Newsrin YARIM ÖZOĞLU'nun 21 Nisan 2023 tarihli yazısı: Bu Bayram Başka
Bu bayram bambaşka bir bayram. Bu bayram hiç sarılmadığımız kadar sarılacak, hiç öpmediğimiz kadar el öpeceğiz. Çoktandır unutmaya yüz tuttuğumuz büyüklerin ziyaretini yeniden hatırlayacağız. Kapımıza şeker toplamaya gelen çocuk olmayacak belki ama en azından apartmanımızdaki çocuklara şekerlerini dağıtacağız. Küçüğüyle büyüğüyle bu bayramı bambaşka yaşayacağız. Yaşadığımız o korkunç acının yaralarını ancak böyle saracağız.

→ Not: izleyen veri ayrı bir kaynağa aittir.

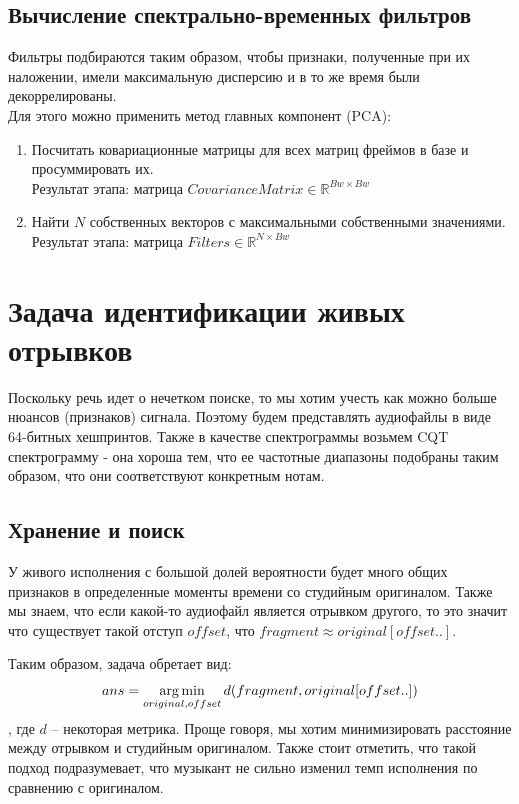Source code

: \subsection{Вычисление спектрально-временных фильтров}
Фильтры подбираются таким образом, чтобы признаки, полученные при их наложении,
имели максимальную дисперсию и в то же время были декоррелированы.\\
Для этого можно применить метод главных компонент (PCA):
\begin{enumerate}[label=\arabic*.]
    \item Посчитать ковариационные матрицы для всех матриц фреймов в базе
    и просуммировать их.\\
    Результат этапа: матрица $CovarianceMatrix \in \mathbb{R}^{Bw \times Bw}$
    \item Найти $N$ собственных векторов с максимальными собственными значениями.\\
    Результат этапа: матрица $Filters \in \mathbb{R}^{N \times Bw}$
\end{enumerate}

\section{Задача идентификации живых отрывков}
Поскольку речь идет о нечетком поиске, то мы хотим учесть как можно
больше нюансов (признаков) сигнала. Поэтому будем представлять аудиофайлы в виде
64-битных хешпринтов. Также в качестве спектрограммы возьмем CQT спектрограмму -
она хороша тем, что ее частотные диапазоны подобраны таким образом, что они
соответствуют конкретным нотам.

\subsection{Хранение и поиск}
У живого исполнения с большой долей вероятности будет много общих признаков
в определенные моменты времени со студийным оригиналом. Также мы знаем, что
если какой-то аудиофайл является отрывком другого, то это значит что существует
такой отступ $offset$, что $fragment \approx original[offset..]$.

Таким образом, задача обретает вид:
$$ans = \operatorname*{arg\,min}_{original, offset}d(fragment, original[offset..])$$,
где $d$ -- некоторая метрика. Проще говоря, мы хотим минимизировать расстояние между
отрывком и студийным оригиналом. Также стоит отметить, что такой подход подразумевает,
что музыкант не сильно изменил темп исполнения по сравнению с оригиналом.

6 Şubat 2023’ün anlamı nedir? diye sorulsa, sorunun cevabı tek başına deprem olamaz. O gün bir milat yaşandı. Pandemi ile pekiştirdiğimiz yalnızlığımızı, insanlarla kopuşumuzu, insanlığımızı o gün tekrar hatırladık. Hırslarımızı, mal mülke sahip çıkarken maneviyatımızı nasıl boşladığımızı, dünya malını sarıp sarmalarken eş dost, akraba, ana baba, kardeşi nasıl unuttuğumuzu hatırladık. Korkunç bir sabaha uyandık. Korkunç günler geçirdik. Her saniyenin kıymetini, her canın değerini defalarca anladık. Bırakın can ciğeri, yedi kat el için ağladık, dualar ettik, her kurtuluşa şükrettik. Her yarım kalan hikayeye kahrolduk. Üstünden yedi asır geçse öyle kolay kolay unutulmayacak anları hafızamıza işledik. En önemlisi gece yastığa kafamıza koyarken bir daha uyanamama ihtimalini, uyansak bile bambaşka bir güne uyanabileceğimizi öğrendik. İstediğimizde nasıl da bir bütün olabileceğimizi, el ele verince hiç tanımadığımız insanlar için kilometrelerce öteye koşarak gidebileceğimizi bir kez daha gösterdik. Yaşadığımız acının tarifi yok bunu artık biliyoruz. Kaybettiğimiz onlarca canın acısı hala içimizde, yakınını kaybeden yetim, öksüz, evlatsız, eşsiz sağ kalan her insanımızın yaşadıkları da taa içimizde… İşte o yüzden bu bayram bambaşka bir bayram. Bu bayram sarıp sarmalamamız gereken çok insan var. Bu bayram bir daha yaşanamayacakmış gibi yaşama zamanı.
Bu bayramda tatile gitmek yerine büyüklerimizin kapısını çalma zamanı. Eğer kapınızı çalacak küçükleriniz var ise tatlıları, sarmaları yapıp onları evlerinizde bekleme zamanı. Bu bayram hiç olmadığı kadar sarıp sarmalayacağız birbirimizi. Pandemi ile açtığımız mesafeleri yeniden kapatacağız. Bir an kaybetme ihtimalini kafamıza kazıyarak kıymet bileceğiz.
Koronavirüs nedeniyle kapılarını ziyarete kapatan ve şimdi yeniden bayramda ziyaretçilerini bekleyen huzurevlerindeki büyüklerimizi ziyaret edeceğiz. Çocuk bakım evlerindeki çocuklarımıza ana babalarının yokluklarını unutturacağız. Bu bayram yapacak çok işimiz var. Deprem bölgesinden semtimize, mahallemize, apartmanıza gelen depremzedelerin kapılarını çalıp bayramlarını kutlayacağız, ihtiyaçları olup olmadığını soracağız ve bir nebze acılarına ortak olmaya çalışacağız.
Deprem bölgesinde evi sağlam olanlar ya da o bölgeye gidebilecek olanlar ise çadır kentlerde ihtiyacı olanlara koşacak, oradaki çocuklara bayram sevincini yaşatacak. Yaşadıkları korkunç felaketi bir günlük dahi olsa unutacaklar. Bu bayram yapmamız gereken çok iş var. İşte o yüzden bu bayram bambaşka bir bayram. Bu bayramın kıymetini yaşayarak geçireceğiz. 7’den 70’e tüm yaralarımızı saracağız. Biliyoruz bizler küllerimizden yeniden doğmasını biliriz, bu bayram yeniden doğacağız. Bu bayramın kıymetini yaşayarak geçireceğiz. Eski bayramları yeniden yeşerteceğiz. Benim inancım tam siz de inanın bunu başaracağız.
Ramazan Bayramını en içten dileklerimle kutlar, nice güzel, sağlıklı bayramlara kavuşmamızı dilerim.